I did very well at Glenelder Elementary School. I never intended to be the teacher’s pet, but somehow I frequently wound up being a favorite. I had all woman teachers and Mrs. Stringfield sticks out because she was not nearly as mean or scary as Ms. Butcher (eek, even her name scared me) nor as austere as Mrs. Miller. She really was a kind woman, but she sticks out more for her longevity. She was the oldest white woman I had ever met at 10 years old. The paper says she passed away at 75 years old which means that she was only about 60 when she was teaching me and my brother. Even then she seemed ancient.

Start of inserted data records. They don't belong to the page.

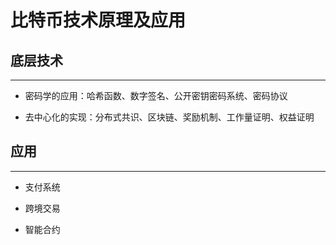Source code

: # 比特币技术原理及应用 #

## 底层技术 ##
--------------

* 密码学的应用：哈希函数、数字签名、公开密钥密码系统、密码协议

* 去中心化的实现：分布式共识、区块链、奖励机制、工作量证明、权益证明

## 应用  ##
-----------

* 支付系统

* 跨境交易

* 智能合约


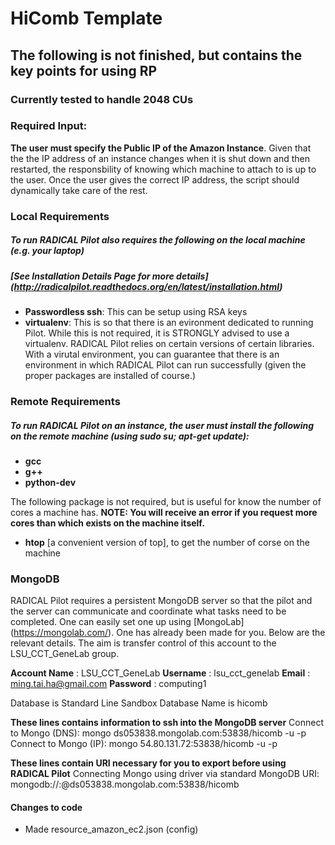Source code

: # HiComb Template

## The following is not finished, but contains the key points for using RP

### Currently tested to handle 2048 CUs

### Required Input:
**The user must specify the Public IP of the Amazon Instance**. Given that the the IP address of an instance changes when it is shut down and then restarted, the responsbility of knowing which machine to attach to is up to the user. Once the user gives the correct IP address, the script should dynamically take care of the rest.

### Local Requirements
##### To run RADICAL Pilot also requires the following on the local machine (e.g. your laptop)
##### [See Installation Details Page for more details] (http://radicalpilot.readthedocs.org/en/latest/installation.html)
* **Passwordless ssh**: This can be setup using RSA keys
* **virtualenv**: This is so that there is an evironment dedicated to running Pilot. While this is not required, it is STRONGLY advised to use a virtualenv. RADICAL Pilot relies on certain versions of certain libraries. With a virutal environment, you can guarantee that there is an environment in which RADICAL Pilot can run successfully (given the proper packages are installed of course.)

### Remote Requirements
##### To run RADICAL Pilot on an instance, the user must install the following on the remote machine (using sudo su; apt-get update):
* **gcc**
* **g++**
* **python-dev**

The following package is not required, but is useful for know the number of cores a machine has. **NOTE: You will receive an error if you request more cores than which exists on the machine itself.**
* **htop** [a convenient version of top], to get the number of corse on the machine

### MongoDB

RADICAL Pilot requires a persistent MongoDB server so that the pilot and the server can communicate and coordinate what tasks need to be completed. One can easily set one up using [MongoLab] (https://mongolab.com/). One has already been made for you. Below are the relevant details. The aim is transfer control of this account to the LSU_CCT_GeneLab group.

**Account Name**    :   LSU_CCT_GeneLab
**Username**        :   lsu_cct_genelab
**Email**           :   ming.tai.ha@gmail.com
**Password**        :   computing1

Database is Standard Line Sandbox
Database Name is hicomb

**These lines contains information to ssh into the MongoDB server**
Connect to Mongo (DNS):     mongo ds053838.mongolab.com:53838/hicomb -u <dbuser> -p <dbpassword>
Connect to Mongo (IP):      mongo 54.80.131.72:53838/hicomb -u <dbuser> -p <dbpassword>

**These lines contain URI necessary for you to export before using RADICAL Pilot**
Connecting Mongo using driver via standard MongoDB URI:
    mongodb://<dbuser>:<dbpassword>@ds053838.mongolab.com:53838/hicomb


#### Changes to code
* Made resource_amazon_ec2.json (config)
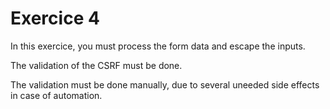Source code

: # Exercice 4

In this exercice, you must process the form data and escape the inputs.

The validation of the CSRF must be done.

The validation must be done manually, due to several uneeded side effects in case of automation.

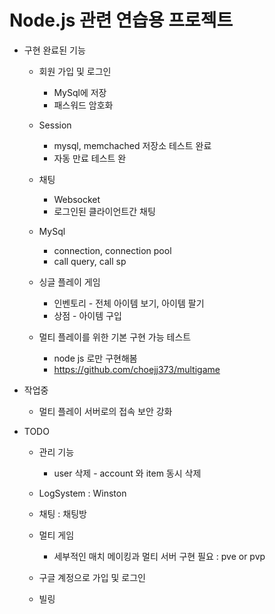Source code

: # Node.js 관련 연습용 프로젝트

+ 구현 완료된 기능
    + 회원 가입 및 로그인 
        + MySql에 저장 
        + 패스워드 암호화

    + Session
        + mysql, memchached 저장소 테스트 완료
        + 자동 만료 테스트 완
        
    + 채팅 
        + Websocket
        + 로그인된 클라이언트간 채팅

    + MySql
        + connection, connection pool 
        + call query, call sp

    + 싱글 플레이 게임
        + 인벤토리 - 전체 아이템 보기, 아이템 팔기
        + 상점 - 아이템 구입

    + 멀티 플레이를 위한 기본 구현 가능 테스트
        + node js 로만 구현해봄
        + https://github.com/choejj373/multigame


+ 작업중
    + 멀티 플레이 서버로의 접속 보안 강화

+ TODO
    + 관리 기능
        + user 삭제 - account 와 item 동시 삭제 

    + LogSystem : Winston

    + 채팅 : 채팅방

    + 멀티 게임 
        + 세부적인 매치 메이킹과 멀티 서버 구현 필요 : pve or pvp

    + 구글 계정으로 가입 및 로그인

    + 빌링
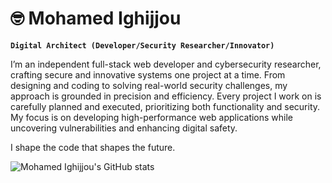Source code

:# 🤓 Mohamed Ighijjou

**``Digital Architect (Developer/Security Researcher/Innovator)``**

I’m an independent full-stack web developer and cybersecurity researcher, crafting secure and innovative systems one project at a time. From designing and coding to solving real-world security challenges, my approach is grounded in precision and efficiency.
Every project I work on is carefully planned and executed, prioritizing both functionality and security. My focus is on developing high-performance web applications while uncovering vulnerabilities and enhancing digital safety.

I shape the code that shapes the future.

![Mohamed Ighijjou's GitHub stats](https://github-readme-stats.vercel.app/api?username=Wanda0fU&show_icons=true&theme=transparent)
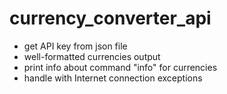 # currency_converter_api

- get API key from json file
- well-formatted currencies output
- print info about command "info" for currencies
- handle with Internet connection exceptions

I don’t know if it was Mrs. Stringfield or Mrs. Miller that recommended I be tested for the Gifted and Talented Education (GATE) program. Either way, I know that I would not have been in GATE without Mrs. Stringfield. She was a good teacher and all I gained in that class manifested itself in some way through random bubbles on a Scantron. I scored high on the state assessment tests. In hindsight, I know that the test scores and good grades helped Mrs. Stringfield (or Mrs. Miller?) decide that I was a child whose talents should be nurtured.
I was admitted to GATE. Each Friday morning I would leave my school on a bus with a handful of other kids to go to Dibble School where other students around the Hacienda La Puente Unified School District would gather for enriched courses in things like Shakespeare, art, and investing in stocks. Once I graduated from Glenelder and went on to middle school and high school, GATE students were tracked into honors and advanced placement (AP) courses. These courses prepared me very well to be ready for postsecondary education.
Mrs. Stringfield was instrumental in tracking me and recognizing potential. There were definitely other teachers along the way and even before, but I didn’t even know I was gifted or talented until 4th grade. Although tracking can be very problematic, it essentially worked very well for me.
Thanks, Mrs. Stringfield. May you rest in peace.